** Opening Supplied material block **

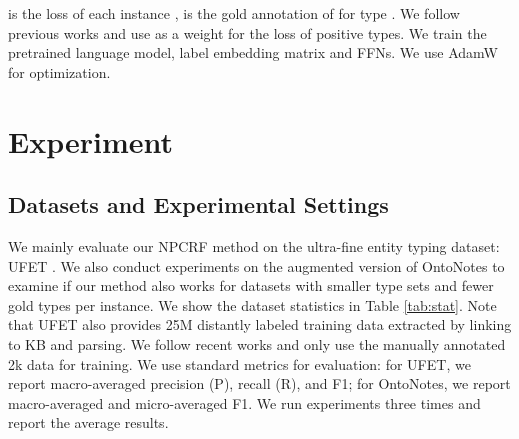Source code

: \documentclass[11pt]{article}
\begin{document}
 is the loss of each instance ,  is the gold annotation of  for type . We follow previous works \cite{ufet,mlmet} and use  as a weight for the loss of positive types. 
We train the pretrained language model, label embedding matrix  and FFNs.
We use AdamW \cite{loshchilov2018fixing} for optimization. \section{Experiment}
\subsection{Datasets and Experimental Settings}
We mainly evaluate our NPCRF method on the ultra-fine entity typing dataset: UFET \cite{ufet}. We also conduct experiments on the augmented version \cite{ufet} of OntoNotes \cite{ontonotes} to examine if our method also works for datasets with smaller type sets and fewer gold types per instance. We show the dataset statistics in Table \ref{tab:stat}. Note that UFET also provides 25M distantly labeled training data extracted by linking to KB and parsing. We follow recent works \cite{dfet,liu-etal-2021-fine} and only use the manually annotated 2k data for training. We use standard metrics for evaluation: for UFET, we report macro-averaged precision (P), recall (R), and F1; for OntoNotes, we report macro-averaged and micro-averaged F1. We run experiments three times and report the average results.

\begin{table}[h]
\caption{ denotes the size of the type set,  denotes the average number of gold types per instance.}
\label{tab:stat}
\end{table}
\end{document}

** Closing Supplied material block **

> What you have to do:
No pictures belong in the copy; output every record exactly.

> Answer box:
Source code

: \documentclass[11pt]{article}
\begin{document}
 is the loss of each instance ,  is the gold annotation of  for type . We follow previous works \cite{ufet,mlmet} and use  as a weight for the loss of positive types. 
We train the pretrained language model, label embedding matrix  and FFNs.
We use AdamW \cite{loshchilov2018fixing} for optimization. \section{Experiment}
\subsection{Datasets and Experimental Settings}
We mainly evaluate our NPCRF method on the ultra-fine entity typing dataset: UFET \cite{ufet}. We also conduct experiments on the augmented version \cite{ufet} of OntoNotes \cite{ontonotes} to examine if our method also works for datasets with smaller type sets and fewer gold types per instance. We show the dataset statistics in Table \ref{tab:stat}. Note that UFET also provides 25M distantly labeled training data extracted by linking to KB and parsing. We follow recent works \cite{dfet,liu-etal-2021-fine} and only use the manually annotated 2k data for training. We use standard metrics for evaluation: for UFET, we report macro-averaged precision (P), recall (R), and F1; for OntoNotes, we report macro-averaged and micro-averaged F1. We run experiments three times and report the average results.

\begin{table}[h]
\caption{ denotes the size of the type set,  denotes the average number of gold types per instance.}
\label{tab:stat}
\end{table}
\end{document}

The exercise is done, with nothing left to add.